Task-Agnostic Morphology Evolution

Authors: Donald Joseph Hejna III, Pieter Abbeel, Lerrel Pinto

ICLR 2021 | Conference PDF | Archive PDF | Plain Text | LLM Run Details

Reproducibility Variable Result LLM Response
Research Type Experimental Finally, we empirically demonstrate that across 2D, 3D, and manipulation environments TAME can evolve morphologies that match the multi-task performance of those learned with task supervised algorithms.
Researcher Affiliation Academia Donald J. Hejna III UC Berkeley jhejna@berkeley.edu Pieter Abbeel UC Berkeley pabbeel@berkeley.edu Lerrel Pinto New York University lerrel@cs.nyu.edu
Pseudocode Yes Algorithm 1: TAME Init. qφ(aj|s T , m) and population P; for i = 1, 2, ..., N do for j = 1, 2..., L do m mutation from P; for k = 1, 2, ..., E do sample joint actions a; s T end State(a, m); P P {(m, )}; φ train(qφ, P); for (m, f) in P do f update via equation 1; return arg max(m,f) P f
Open Source Code Yes Our code and videos can be found at https://sites.google.com/view/task-agnostic-evolution.
Open Datasets No Note that since there are no standard multi-task morphology optimization benchmarks, we created our own morphology representation and set of multi-task environments that will be publicly released.

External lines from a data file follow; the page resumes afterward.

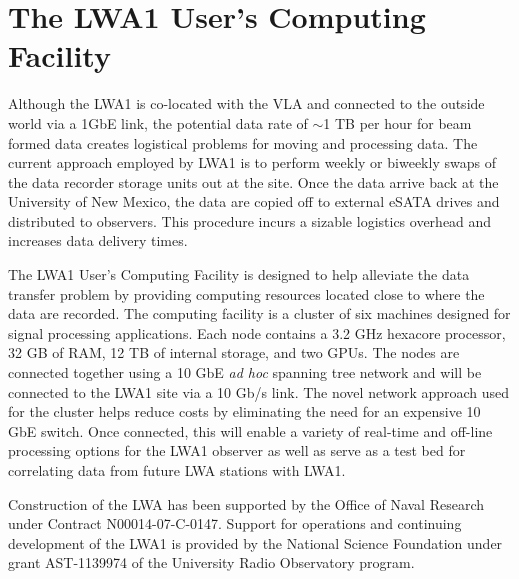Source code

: \documentclass[11pt,twoside]{article}
\begin{document}
\section{\label{P42_sec:LUCF}The LWA1 User's Computing Facility}
Although the LWA1 is co-located with the VLA and connected to the outside world via a 1GbE link, the potential data rate of $\sim$1 TB per hour for beam formed data creates logistical problems for moving and processing data.  The current approach employed by LWA1 is to perform weekly or biweekly swaps of the data recorder storage units out at the site.  Once the data arrive back at the University of New Mexico, the data are copied off to external eSATA drives and distributed to observers.  This procedure incurs a sizable logistics overhead and increases data delivery times.

The LWA1 User's Computing Facility is designed to help alleviate the data transfer problem by providing computing resources located close to where the data are recorded.  The computing facility is a cluster of  six machines designed for signal processing applications.  Each node contains a 3.2 GHz hexacore processor, 32 GB of RAM, 12 TB of internal storage, and two GPUs.  The nodes are connected together using a 10 GbE {\it ad hoc} spanning tree network and will be connected to the LWA1 site via a 10 Gb/s link.  The novel network approach used for the cluster helps reduce costs by eliminating the need for an expensive 10 GbE switch.  Once connected, this will enable a variety of real-time and off-line processing options for the LWA1 observer as well as serve as a test bed for correlating data from future LWA stations with LWA1.

\acknowledgments Construction of the LWA has been supported by the Office of Naval Research under Contract N00014-07-C-0147.  Support for operations and continuing development of the LWA1 is provided by the National Science Foundation under grant AST-1139974 of the University Radio Observatory program.


\end{document}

The paper does not specify a pre-existing public dataset for training, but rather generates data within custom environments that are stated to be publicly released with their code.

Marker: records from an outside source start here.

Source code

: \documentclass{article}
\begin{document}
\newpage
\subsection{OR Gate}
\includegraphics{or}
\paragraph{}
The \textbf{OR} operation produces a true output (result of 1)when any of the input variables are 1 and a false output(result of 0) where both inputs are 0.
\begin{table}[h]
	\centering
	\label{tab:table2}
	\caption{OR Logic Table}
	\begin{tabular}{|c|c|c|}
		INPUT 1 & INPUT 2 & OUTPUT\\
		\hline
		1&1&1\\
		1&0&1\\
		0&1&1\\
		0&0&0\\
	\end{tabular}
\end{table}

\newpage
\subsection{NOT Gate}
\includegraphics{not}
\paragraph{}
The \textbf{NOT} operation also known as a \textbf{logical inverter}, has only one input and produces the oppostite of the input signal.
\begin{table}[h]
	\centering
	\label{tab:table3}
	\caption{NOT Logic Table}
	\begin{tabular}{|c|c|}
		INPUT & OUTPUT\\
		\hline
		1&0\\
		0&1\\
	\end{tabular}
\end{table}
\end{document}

Dataset Splits No The paper does not provide specific training/validation/test dataset splits, as it generates data dynamically through simulation for policy training and evaluation rather than using a static pre-split dataset.
Hardware Specification No The paper states 'We thank AWS for computing resources.' and mentions 'TAME running on two CPU cores' and 'NGE-Like algorithm running on eight CPU cores' in Table 2, but does not provide specific hardware models like CPU or GPU types.
Software Dependencies No The paper mentions 'Pytorch Geometric software package' and 'Stable-Baselines 3' but does not specify their version numbers.
Experiment Setup Yes Further experiment details can be found in Appendix G. Table 6 lists PPO Hyperparameters (e.g., 'Discount 0.99', 'batch size 128', 'learning rate 0.0003') and Table 7 lists Evolution hyperparameters (e.g., 'generations 60', 'population size 24', 'learning rate 0.001').